# watched threads symbol



## Crackle (3 Sep 2013)

Not a biggie but a curiosity. On explorer the watched thread symbol is a pair of glasses and on Firefox, half a smiley face?


----------



## coffeejo (3 Sep 2013)

Glasses in Chrome. I was wondering what that was all about.


----------



## Dayvo (3 Sep 2013)

And what's happened to the smiley section?


----------



## Shaun (3 Sep 2013)

Crackle said:


> Not a biggie but a curiosity. On explorer the watched thread symbol is a pair of glasses and on Firefox, half a smiley face?



The icon sprite was changed during the upgrade to include the glasses for watched threads - just force-refresh your browser with CTRL+F5 and it should get rid of the smiley.


----------



## Shaun (3 Sep 2013)

Dayvo said:


> And what's happened to the smiley section?



It now pops out at the bottom (and can remain open for multiple 'click' smiley entry as you compose your message).


----------



## Crackle (3 Sep 2013)

Shaun said:


> The icon sprite was changed during the upgrade to include the glasses for watched threads - just force-refresh your browser with CTRL+F5 and it should get rid of the smiley.
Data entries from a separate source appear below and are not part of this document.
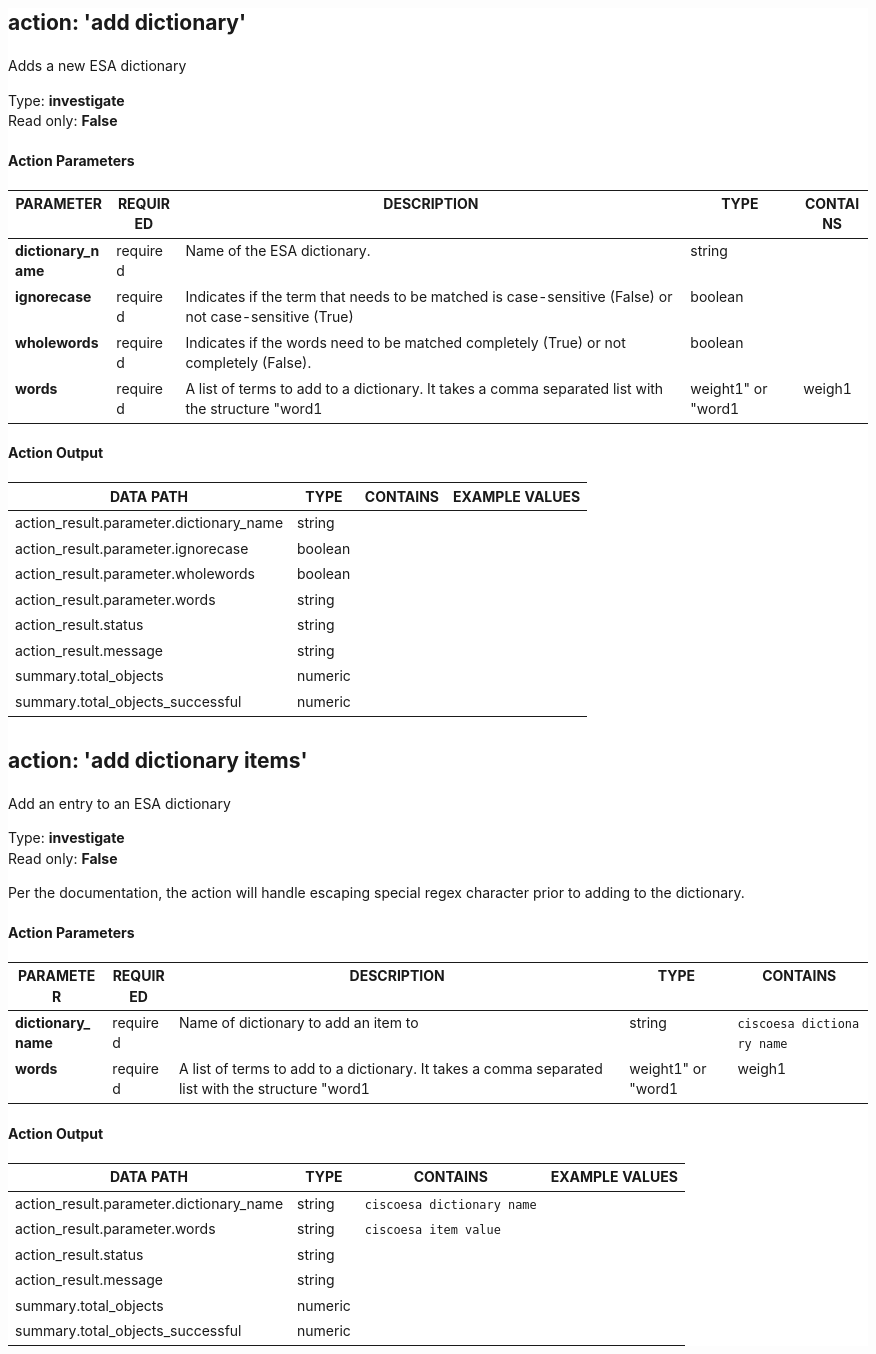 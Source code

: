 ## action: 'add dictionary'
Adds a new ESA dictionary

Type: **investigate**  
Read only: **False**

#### Action Parameters
PARAMETER | REQUIRED | DESCRIPTION | TYPE | CONTAINS
--------- | -------- | ----------- | ---- | --------
**dictionary_name** |  required  | Name  of the ESA dictionary. | string | 
**ignorecase** |  required  | Indicates if the term that needs to be matched is case-sensitive (False) or not case-sensitive (True) | boolean | 
**wholewords** |  required  | Indicates if the words need to be matched completely (True) or not completely (False). | boolean | 
**words** |  required  | A list of terms to add to a dictionary. It takes a comma separated list with the structure "word1|weight1" or "word1|weigh1|prefix" (for smart identifiers) | string | 

#### Action Output
DATA PATH | TYPE | CONTAINS | EXAMPLE VALUES
--------- | ---- | -------- | --------------
action_result.parameter.dictionary_name | string |  |  
action_result.parameter.ignorecase | boolean |  |  
action_result.parameter.wholewords | boolean |  |  
action_result.parameter.words | string |  |  
action_result.status | string |  |  
action_result.message | string |  |  
summary.total_objects | numeric |  |  
summary.total_objects_successful | numeric |  |    

## action: 'add dictionary items'
Add an entry to an ESA dictionary

Type: **investigate**  
Read only: **False**

Per the documentation, the action will handle escaping special regex character prior to adding to the dictionary.

#### Action Parameters
PARAMETER | REQUIRED | DESCRIPTION | TYPE | CONTAINS
--------- | -------- | ----------- | ---- | --------
**dictionary_name** |  required  | Name of dictionary to add an item to | string |  `ciscoesa dictionary name` 
**words** |  required  | A list of terms to add to a dictionary. It takes a comma separated list with the structure "word1|weight1" or "word1|weigh1|prefix" (for smart identifiers). | string |  `ciscoesa item value` 

#### Action Output
DATA PATH | TYPE | CONTAINS | EXAMPLE VALUES
--------- | ---- | -------- | --------------
action_result.parameter.dictionary_name | string |  `ciscoesa dictionary name`  |  
action_result.parameter.words | string |  `ciscoesa item value`  |  
action_result.status | string |  |  
action_result.message | string |  |  
summary.total_objects | numeric |  |  
summary.total_objects_successful | numeric |  |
It did. I knew you'd know the answer


----------



## Dayvo (5 Sep 2013)

Shaun said:


> It now pops out at the bottom (and can remain open for multiple 'click' smiley entry as you compose your message).



Well, I've had a good ol' look around at the bottom, but can't see a single smiley.

I seem to have lost the above bit, too, with font, size, italics and the other stuff that was up there. 

Or am I just looking in the wrong place?


----------



## Shaun (5 Sep 2013)

Do you see the text - *Use Rich Text Editor* - at the bottom left corner of the editor window? If so, click it to get the icons / smileys back.


----------



## Dayvo (6 Sep 2013)

Shaun said:


> Do you see the text - *Use Rich Text Editor* - at the bottom left corner of the editor window? If so, click it to get the icons / smileys back.



Nope! I can't see the 'editor window.'


----------



## Shaun (6 Sep 2013)

Dayvo said:


> Nope! I can't see the 'editor window.'



What device / browser combination are you using?


----------



## Dayvo (6 Sep 2013)

Shaun said:


> What device / browser combination are you using?



Sorry, Shaun, you're talking to a dinosaur here! Haven't got a clue.

Don't worry about it: I'll get by the best I can!


----------



## Shaun (6 Sep 2013)

Dayvo said:


> Sorry, Shaun, you're talking to a dinosaur here! Haven't got a clue.



Are you using a PC, laptop, tablet or mobile phone to access CC?


----------



## Dayvo (6 Sep 2013)

Ah, I see!

A PC.


----------



## Shaun (6 Sep 2013)

Dayvo said:


> Ah, I see!
> 
> A PC.



Okay, great.  Now, web browser:

*Internet Explorer* (blue *e* with yellow band around it)
*Firefox *(orange fox wrapped around a blue globe)
*Chrome *(red, yellow and green ring around a smaller blue circle)
None of the above ...


----------



## Dayvo (6 Sep 2013)

Internet Explorer

this is much easier this way! step-by-step tuition


----------



## MossCommuter (6 Sep 2013)

Dayvo said:


> Internet Explorer
> 
> this is much easier this way! step-by-step tuition


PEBCAK


----------



## Dayvo (6 Sep 2013)

MossCommuter said:


> PEBCAK



Now now, don't be cheeky!


----------



## Shaun (6 Sep 2013)

Dayvo said:


> Internet Explorer
> 
> this is much easier this way! step-by-step tuition



Okay, great, now we need to know which version. 

Open Internet Explorer and tap or click the Tools




button (_or tap or click Help in the Menu bar_), and then tap or click *About Internet Explorer*.


----------



## Dayvo (6 Sep 2013)

Shaun said:


> Okay, great, now we need to know which version.
> 
> Open Internet Explorer and tap or click the Tools
> View attachment 28894
> button (_or tap or click Help in the Menu bar_), and then tap or click *About Internet Explorer*.



Internet Explorer 8 (no idea if it's old, new, borrowed or blue).


----------



## Shaun (6 Sep 2013)

Dayvo said:


> Internet Explorer 8 (no idea if it's old, new, borrowed or blue).



I knew you were going to say IE 8 ... 

IE8 is an older version of Internet Explorer that doesn't work as well with modern web design coding / techniques. To make IE 8 work better with CC use it in *compatibility mode*.

Alternatively, for a better experience, upgrade your browser to *Internet Explorer 10*.

Cheers,
Shaun


----------



## Dayvo (6 Sep 2013)

Thanks Shaun, sorry to give you the run-around.

I'll be buying a new PC in the spring, so should be able to hobble through the winter months (when I'm here) on my good ol'Dell!


----------



## Shaun (6 Sep 2013)

Dayvo said:


>



^ Wahey ...


----------



## Dayvo (7 Sep 2013)

Shaun said:


> Okay, great.  Now, web browser
> *Chrome *(red, yellow and green ring around a smaller blue circle)



Right, Shaun, I've been clever and switched to google chrome for my web browser.

Is there any way I can change the font? It seems 'broken' and isn't as clear as Internet Explorer.


----------